The two explanations of Section 3 of the Act allow us to conclude that only married women and rape survivors are permitted to abort at the sole ground of unwarranted pregnancies. No other woman like an unmarried woman, widowed or divorcee has this right. They are either forced to continue the unwarranted pregnancy or have to go for illegal and unsafe abortions. Even married women have to prove that the pregnancy was due to the failure of contraceptive measure. Proving such intimate details is the direct violation of right to privacy. In a conservative society like ours where sexual agency outside the marital relationship is subject to severe criticism, the lack of the access to safe abortion services renders women vulnerable to exploitation and illegal abortions. According to a World Health Organisation report, in India, the access to safe abortion through the public health system is mainly restricted to cities. Despite a mandate to provide abortion services, less than 20% of primary health care centres provide such facilities in most of the states. Many centres occasionally provide the service either because of a shortage of trained doctors or poorly functioning equipment.

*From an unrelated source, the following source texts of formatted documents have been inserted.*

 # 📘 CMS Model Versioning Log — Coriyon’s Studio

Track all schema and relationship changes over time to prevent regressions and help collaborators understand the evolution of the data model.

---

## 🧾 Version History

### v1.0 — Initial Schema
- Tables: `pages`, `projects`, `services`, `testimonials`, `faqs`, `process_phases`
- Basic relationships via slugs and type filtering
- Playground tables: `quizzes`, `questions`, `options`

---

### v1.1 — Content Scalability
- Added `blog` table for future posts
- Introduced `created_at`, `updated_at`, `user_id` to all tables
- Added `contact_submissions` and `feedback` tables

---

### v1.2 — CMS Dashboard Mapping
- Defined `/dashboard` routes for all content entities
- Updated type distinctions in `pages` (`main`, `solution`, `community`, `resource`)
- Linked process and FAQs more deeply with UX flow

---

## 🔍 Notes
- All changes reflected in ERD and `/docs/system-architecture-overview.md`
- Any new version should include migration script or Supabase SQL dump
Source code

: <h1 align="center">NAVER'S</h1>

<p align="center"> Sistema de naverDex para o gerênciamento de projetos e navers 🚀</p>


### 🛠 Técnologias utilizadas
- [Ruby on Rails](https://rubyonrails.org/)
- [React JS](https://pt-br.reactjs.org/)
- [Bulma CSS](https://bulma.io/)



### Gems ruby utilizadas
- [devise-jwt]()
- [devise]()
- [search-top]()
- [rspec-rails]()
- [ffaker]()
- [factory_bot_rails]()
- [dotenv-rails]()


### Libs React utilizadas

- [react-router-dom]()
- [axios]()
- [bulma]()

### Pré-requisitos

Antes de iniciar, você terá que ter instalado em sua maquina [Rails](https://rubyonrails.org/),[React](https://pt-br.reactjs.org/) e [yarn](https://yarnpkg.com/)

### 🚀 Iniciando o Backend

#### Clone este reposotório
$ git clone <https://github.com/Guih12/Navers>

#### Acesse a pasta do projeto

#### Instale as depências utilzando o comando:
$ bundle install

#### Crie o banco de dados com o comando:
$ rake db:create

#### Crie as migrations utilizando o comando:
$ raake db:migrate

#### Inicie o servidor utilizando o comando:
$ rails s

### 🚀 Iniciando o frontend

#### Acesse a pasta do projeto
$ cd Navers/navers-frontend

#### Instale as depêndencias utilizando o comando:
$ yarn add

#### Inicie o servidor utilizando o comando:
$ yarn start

In 2014, the Ministry of Health and Family Welfare released a draft of the MTP (Amendment) Bill 2014 with an objective to shift the focus of the Indian abortion discourse from health care providers to women. Another welcomed step in the Bill is the explicit inclusion of abortion care to unmarried women in the case of unwarranted pregnancies. The gestational limit for abortion has been proposed to extend to 24 weeks subject to exclusion of specific fetal anomalies after this period. There has been the criticism for allowing non-allopathic and mid-level healthcare providers to perform abortions which I believe is the subject of discussion. There is also the requirement for the formation of permanent bodies dealing specifically with the access to abortion. Recently, the Apex Court has urged the government to set up permanent medical boards across the country for expedient access to abortion care to women, especially child rape survivors

Unfortunately, the amendment Bill has been in the cold storage for the past three years. This is distressing that the crucial issue like the amendment to MTP Act has been the subject to such ignorance. The access to safe abortion is the basic human right of a woman. The law must be changed with an immediate effect to give the bodily autonomy to women and decrease their vulnerability from subjective interpretations by medical practitioners and courts. Robust laws without any discrimination is the need of the hour to save women from the danger lifelong distress of carrying unwarranted pregnancies and opting for unsafe and illegal abortion.